Né le 25 septembre 1936 à Sébétou (région de Kayes), Moussa Traoré est un militaire de carrière qui est entré dans l’histoire du Mali à travers le coup d’Etat du 19 novembre 1968 (il sera aussi déchu par un putsch consécutif à une insurrection populaire en 23 ans après)
Jeune Lieutenant, Moussa Traoré devient alors le président du Comité militaire de libération nationale (CMLN), puis président de la République le 19 septembre 1969. Après des années de tergiversation et de règlement de comptes entre les militaires putschistes, Moussa Traoré fait adopter par référendum (99 % des voix) une constitution qui fonde la Seconde République le 2 juin 1974. Cette loi fondamentale impose imposant un parti unique, une assemblée nationale et un président élu tous les 5 ans au suffrage universel. Deux plus tard (1976), l’Union démocratique du peuple malien (UDPM) voit le jour. Tout comme l’Union nationale des femmes du Mali (UNFM) et l’Union nationale des Jeune du Mali (UNJM), deux organisations auxquelles respectivement toutes les femmes et tous les jeunes doivent alors adhérer.

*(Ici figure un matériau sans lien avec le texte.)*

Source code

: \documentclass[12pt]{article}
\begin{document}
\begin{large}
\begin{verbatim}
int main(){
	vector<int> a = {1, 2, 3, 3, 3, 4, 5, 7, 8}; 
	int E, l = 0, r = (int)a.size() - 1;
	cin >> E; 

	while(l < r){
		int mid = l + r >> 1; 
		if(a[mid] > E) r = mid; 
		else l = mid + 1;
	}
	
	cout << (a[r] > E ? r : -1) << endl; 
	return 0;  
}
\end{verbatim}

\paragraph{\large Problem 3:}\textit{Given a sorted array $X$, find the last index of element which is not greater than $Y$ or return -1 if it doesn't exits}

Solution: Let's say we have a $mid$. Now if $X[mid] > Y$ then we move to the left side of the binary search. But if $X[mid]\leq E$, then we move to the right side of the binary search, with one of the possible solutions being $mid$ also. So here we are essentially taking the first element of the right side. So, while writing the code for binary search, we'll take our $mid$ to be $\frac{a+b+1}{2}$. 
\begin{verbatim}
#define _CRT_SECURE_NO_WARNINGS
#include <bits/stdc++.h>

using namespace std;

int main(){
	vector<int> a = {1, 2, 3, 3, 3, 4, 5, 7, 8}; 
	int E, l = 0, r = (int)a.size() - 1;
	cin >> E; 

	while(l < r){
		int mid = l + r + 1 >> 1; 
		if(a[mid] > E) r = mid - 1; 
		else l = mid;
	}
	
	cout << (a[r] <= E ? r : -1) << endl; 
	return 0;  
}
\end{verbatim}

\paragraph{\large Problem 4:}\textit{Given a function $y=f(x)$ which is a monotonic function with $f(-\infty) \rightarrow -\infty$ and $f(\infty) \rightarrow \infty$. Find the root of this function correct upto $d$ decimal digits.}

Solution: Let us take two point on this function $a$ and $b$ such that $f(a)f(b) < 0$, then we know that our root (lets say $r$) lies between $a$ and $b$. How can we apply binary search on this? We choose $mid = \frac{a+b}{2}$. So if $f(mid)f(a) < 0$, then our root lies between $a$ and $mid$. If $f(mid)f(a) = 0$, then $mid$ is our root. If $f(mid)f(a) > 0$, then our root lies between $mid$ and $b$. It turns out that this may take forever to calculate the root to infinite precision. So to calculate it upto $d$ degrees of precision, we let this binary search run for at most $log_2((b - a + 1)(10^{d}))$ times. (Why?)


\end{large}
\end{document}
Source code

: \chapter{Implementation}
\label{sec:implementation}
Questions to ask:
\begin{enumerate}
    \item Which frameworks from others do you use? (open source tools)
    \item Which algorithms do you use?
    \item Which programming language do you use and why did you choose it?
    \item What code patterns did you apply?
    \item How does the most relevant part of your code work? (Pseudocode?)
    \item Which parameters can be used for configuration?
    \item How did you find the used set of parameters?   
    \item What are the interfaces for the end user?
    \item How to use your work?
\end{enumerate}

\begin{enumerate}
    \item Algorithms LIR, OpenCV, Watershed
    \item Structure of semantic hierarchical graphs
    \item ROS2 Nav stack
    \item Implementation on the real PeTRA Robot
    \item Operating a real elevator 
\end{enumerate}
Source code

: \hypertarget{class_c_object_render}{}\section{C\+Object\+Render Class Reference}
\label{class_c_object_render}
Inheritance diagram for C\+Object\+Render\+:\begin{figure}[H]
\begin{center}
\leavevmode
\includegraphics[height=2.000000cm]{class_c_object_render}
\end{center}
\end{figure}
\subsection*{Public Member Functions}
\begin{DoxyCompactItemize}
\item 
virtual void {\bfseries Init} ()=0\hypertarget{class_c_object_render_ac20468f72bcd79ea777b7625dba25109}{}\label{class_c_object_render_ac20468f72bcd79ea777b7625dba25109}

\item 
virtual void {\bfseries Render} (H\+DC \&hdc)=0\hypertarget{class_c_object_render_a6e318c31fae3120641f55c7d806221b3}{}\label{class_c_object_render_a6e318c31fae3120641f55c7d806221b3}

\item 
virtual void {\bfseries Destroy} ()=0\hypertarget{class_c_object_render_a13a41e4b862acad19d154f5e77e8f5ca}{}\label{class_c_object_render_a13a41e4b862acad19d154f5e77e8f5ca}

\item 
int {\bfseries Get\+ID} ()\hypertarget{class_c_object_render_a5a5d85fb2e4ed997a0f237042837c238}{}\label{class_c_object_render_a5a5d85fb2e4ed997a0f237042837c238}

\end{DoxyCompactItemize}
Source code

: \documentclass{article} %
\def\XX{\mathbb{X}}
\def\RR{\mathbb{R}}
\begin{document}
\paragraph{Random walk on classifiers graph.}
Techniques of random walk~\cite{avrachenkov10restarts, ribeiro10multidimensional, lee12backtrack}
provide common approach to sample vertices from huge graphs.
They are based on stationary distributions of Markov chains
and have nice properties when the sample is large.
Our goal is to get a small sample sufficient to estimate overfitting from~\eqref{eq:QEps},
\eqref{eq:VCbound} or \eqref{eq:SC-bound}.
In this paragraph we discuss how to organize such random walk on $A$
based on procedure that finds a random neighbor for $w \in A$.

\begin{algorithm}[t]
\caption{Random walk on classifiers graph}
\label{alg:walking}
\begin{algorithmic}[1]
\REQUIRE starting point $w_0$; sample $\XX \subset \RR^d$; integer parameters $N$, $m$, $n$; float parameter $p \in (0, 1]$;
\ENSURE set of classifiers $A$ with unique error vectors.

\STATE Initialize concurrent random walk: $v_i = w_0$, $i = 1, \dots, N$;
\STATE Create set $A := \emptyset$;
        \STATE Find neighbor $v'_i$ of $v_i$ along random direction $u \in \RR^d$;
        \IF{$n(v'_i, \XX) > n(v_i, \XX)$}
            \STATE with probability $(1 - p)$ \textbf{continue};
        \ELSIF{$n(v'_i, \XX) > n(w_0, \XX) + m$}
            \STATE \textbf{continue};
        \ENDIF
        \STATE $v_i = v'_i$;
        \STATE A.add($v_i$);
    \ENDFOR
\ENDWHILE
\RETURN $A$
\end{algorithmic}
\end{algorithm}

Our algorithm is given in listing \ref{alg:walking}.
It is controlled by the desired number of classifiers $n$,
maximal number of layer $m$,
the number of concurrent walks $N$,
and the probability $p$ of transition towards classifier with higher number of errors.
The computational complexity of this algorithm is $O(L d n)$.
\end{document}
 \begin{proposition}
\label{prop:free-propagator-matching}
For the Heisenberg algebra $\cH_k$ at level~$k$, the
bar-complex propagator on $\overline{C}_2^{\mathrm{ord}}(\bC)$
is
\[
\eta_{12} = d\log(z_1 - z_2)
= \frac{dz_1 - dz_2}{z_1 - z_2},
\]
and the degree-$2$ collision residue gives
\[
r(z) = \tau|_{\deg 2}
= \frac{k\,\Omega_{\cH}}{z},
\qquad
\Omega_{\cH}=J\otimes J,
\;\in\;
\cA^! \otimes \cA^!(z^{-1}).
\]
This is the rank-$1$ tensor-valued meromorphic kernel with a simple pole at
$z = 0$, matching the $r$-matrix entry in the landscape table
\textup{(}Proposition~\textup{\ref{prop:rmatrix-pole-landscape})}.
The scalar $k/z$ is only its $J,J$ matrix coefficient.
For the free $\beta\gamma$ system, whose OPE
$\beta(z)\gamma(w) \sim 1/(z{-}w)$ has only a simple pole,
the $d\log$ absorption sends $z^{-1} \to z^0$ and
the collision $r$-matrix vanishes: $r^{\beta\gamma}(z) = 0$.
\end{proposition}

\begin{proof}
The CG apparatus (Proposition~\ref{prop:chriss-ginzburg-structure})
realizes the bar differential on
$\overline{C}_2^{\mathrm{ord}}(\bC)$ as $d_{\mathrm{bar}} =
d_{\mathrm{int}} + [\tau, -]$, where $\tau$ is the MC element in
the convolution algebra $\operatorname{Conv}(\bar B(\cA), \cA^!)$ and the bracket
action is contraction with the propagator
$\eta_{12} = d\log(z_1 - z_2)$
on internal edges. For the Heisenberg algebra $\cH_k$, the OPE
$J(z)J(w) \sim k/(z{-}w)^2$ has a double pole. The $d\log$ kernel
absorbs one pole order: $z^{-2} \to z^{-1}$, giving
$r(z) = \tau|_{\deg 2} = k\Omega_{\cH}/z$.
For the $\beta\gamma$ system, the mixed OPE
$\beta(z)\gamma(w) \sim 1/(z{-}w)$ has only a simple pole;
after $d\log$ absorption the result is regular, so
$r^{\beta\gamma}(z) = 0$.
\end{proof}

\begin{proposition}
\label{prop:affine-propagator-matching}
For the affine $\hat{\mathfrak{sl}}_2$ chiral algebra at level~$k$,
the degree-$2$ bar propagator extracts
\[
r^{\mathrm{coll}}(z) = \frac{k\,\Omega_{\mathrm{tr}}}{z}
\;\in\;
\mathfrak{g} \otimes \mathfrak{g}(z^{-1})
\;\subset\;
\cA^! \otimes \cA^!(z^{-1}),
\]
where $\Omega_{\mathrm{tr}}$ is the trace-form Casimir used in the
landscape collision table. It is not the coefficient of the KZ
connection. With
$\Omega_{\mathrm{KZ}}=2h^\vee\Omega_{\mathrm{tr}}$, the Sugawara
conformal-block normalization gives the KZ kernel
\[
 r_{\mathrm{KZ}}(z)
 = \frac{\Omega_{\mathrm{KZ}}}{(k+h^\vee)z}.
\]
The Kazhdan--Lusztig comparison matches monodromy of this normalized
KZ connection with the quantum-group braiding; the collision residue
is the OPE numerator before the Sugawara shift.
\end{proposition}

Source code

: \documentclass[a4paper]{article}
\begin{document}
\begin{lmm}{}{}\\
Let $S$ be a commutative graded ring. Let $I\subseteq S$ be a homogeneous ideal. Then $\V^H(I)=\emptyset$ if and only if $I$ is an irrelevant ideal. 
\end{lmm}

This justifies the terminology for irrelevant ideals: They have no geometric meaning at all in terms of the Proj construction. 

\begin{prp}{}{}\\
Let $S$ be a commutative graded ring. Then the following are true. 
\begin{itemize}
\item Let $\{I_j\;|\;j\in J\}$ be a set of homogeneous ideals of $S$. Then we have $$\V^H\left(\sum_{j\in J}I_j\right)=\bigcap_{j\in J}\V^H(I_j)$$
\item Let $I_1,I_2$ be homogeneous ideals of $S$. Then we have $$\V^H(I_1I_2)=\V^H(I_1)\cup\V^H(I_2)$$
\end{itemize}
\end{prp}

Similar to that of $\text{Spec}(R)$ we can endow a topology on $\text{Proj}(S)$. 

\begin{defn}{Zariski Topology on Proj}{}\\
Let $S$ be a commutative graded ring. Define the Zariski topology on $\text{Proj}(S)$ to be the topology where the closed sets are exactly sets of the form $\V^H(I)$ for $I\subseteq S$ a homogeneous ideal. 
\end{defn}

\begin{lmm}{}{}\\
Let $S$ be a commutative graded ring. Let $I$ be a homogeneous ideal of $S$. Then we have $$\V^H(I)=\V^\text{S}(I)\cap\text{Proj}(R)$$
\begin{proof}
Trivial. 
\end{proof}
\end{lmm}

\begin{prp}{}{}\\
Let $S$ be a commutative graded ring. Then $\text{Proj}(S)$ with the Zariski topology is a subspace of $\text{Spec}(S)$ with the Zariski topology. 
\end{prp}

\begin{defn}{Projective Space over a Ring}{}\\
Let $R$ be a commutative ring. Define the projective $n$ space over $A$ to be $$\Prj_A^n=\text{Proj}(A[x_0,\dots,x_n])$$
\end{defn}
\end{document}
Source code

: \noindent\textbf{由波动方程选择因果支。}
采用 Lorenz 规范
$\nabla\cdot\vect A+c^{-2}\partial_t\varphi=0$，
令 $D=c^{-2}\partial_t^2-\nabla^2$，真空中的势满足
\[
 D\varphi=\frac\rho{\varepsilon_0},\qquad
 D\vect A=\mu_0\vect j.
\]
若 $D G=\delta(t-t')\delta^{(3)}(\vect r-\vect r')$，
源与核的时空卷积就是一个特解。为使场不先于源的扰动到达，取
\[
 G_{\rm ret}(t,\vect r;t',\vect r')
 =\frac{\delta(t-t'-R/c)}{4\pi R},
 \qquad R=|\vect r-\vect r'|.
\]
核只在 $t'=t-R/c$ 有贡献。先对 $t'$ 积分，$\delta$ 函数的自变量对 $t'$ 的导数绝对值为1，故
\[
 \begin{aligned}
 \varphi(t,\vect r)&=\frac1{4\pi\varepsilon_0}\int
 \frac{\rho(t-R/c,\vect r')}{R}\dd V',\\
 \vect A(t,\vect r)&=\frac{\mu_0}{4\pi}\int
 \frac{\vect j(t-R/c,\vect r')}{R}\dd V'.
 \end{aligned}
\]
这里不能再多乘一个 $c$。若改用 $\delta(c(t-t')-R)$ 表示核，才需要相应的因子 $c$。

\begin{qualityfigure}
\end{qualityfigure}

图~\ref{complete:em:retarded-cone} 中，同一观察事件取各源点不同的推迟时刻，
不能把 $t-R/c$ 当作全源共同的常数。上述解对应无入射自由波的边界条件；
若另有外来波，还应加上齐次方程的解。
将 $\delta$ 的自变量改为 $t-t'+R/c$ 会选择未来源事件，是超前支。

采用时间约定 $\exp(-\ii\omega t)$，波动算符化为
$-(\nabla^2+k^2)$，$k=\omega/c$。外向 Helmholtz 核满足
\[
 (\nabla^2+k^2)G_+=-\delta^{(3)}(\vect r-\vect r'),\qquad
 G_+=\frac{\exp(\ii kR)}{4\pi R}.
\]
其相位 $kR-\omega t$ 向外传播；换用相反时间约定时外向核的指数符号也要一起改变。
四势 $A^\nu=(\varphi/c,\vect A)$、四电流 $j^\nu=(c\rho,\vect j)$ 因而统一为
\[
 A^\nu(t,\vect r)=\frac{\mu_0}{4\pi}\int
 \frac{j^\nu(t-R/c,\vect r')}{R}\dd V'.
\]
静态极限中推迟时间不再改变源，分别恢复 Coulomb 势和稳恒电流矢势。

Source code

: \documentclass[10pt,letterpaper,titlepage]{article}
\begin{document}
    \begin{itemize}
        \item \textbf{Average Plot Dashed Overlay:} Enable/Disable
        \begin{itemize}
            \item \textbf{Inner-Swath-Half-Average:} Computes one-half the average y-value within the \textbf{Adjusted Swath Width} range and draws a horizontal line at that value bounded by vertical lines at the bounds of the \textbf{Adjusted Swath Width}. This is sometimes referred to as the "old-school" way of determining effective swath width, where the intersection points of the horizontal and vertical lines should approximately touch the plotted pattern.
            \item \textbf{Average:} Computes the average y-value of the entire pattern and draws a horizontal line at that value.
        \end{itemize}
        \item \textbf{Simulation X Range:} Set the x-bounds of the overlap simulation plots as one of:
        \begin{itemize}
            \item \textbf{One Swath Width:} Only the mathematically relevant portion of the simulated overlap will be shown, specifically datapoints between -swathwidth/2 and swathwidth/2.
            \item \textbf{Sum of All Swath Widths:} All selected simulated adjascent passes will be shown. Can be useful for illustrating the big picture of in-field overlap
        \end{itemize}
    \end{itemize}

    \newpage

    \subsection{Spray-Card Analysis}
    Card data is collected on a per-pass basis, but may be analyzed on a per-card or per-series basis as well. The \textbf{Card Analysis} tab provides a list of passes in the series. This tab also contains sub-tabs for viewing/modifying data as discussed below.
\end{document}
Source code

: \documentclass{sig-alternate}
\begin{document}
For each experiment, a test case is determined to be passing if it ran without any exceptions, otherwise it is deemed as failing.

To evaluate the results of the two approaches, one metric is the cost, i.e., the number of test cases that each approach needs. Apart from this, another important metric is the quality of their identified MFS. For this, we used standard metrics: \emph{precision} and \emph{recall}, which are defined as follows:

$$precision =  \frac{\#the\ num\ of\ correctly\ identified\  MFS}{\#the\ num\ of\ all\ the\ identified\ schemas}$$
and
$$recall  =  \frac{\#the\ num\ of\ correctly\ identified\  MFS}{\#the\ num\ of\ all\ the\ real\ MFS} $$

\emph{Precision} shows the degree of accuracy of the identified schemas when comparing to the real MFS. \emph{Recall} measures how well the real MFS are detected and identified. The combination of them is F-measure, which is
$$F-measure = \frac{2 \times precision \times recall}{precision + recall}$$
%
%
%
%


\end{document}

La purge va néanmoins se poursuivre dans les rangs des putschistes. Ainsi, le 28 février 1978, Tiécoro Bagayoko et Kissima Doukara, (respectivement directeur de la Sûreté nationale et ministre de la Défense) sont accusés de complot et arrêtés.
Lors des premières élections de la seconde République en 1979, Moussa Traoré est l’unique candidat à la présidentielle. Il propose d’aller vers une ouverture politique lui permettant ainsi d’acquérir le soutien de certains intellectuels comme Alpha Oumar Konaré. Ce dernier accepte alors de siéger dans le gouvernement comme ministre des Arts et de la Culture pendant quelques années.
L’ouverture politique se attendre. Le pays étouffe sous le coup non seulement de la sécheresse, mais aussi et surtout de la privation de libertés fondamentales ainsi que de l’émergence certains maux qui vont vite gangréner l’administration publique. C’est ainsi que, en 1980, les élèves et étudiants se révoltent à l’appel de l’Union nationale des élèves du Mali (UNEEM). Leurs manifestations sont réprimées et leur leader, Abdoul Karim Camara dit Cabral, décède sous la torture le 17 mars 1980. Promu Général d’Armée en 1982, Moussa Traoré aura désormais du Mali à étouffer le Mouvement démocratique qui aura le vent en poupe avec la naissance du Congrès national d’initiative démocratique (CNID) de l’avocat Me Mountaga Tall et l’Alliance pour la démocratie au Mali (ADEMA) d’Abdramane Baba Touré. Elles vont être renforcées par l’Association des Elèves et Etudiants du Mali (AEEM) et l’Association malienne des droits de l’Homme qui vont charger le régime en exigeant l’instauration de la démocratie, donc du multipartisme.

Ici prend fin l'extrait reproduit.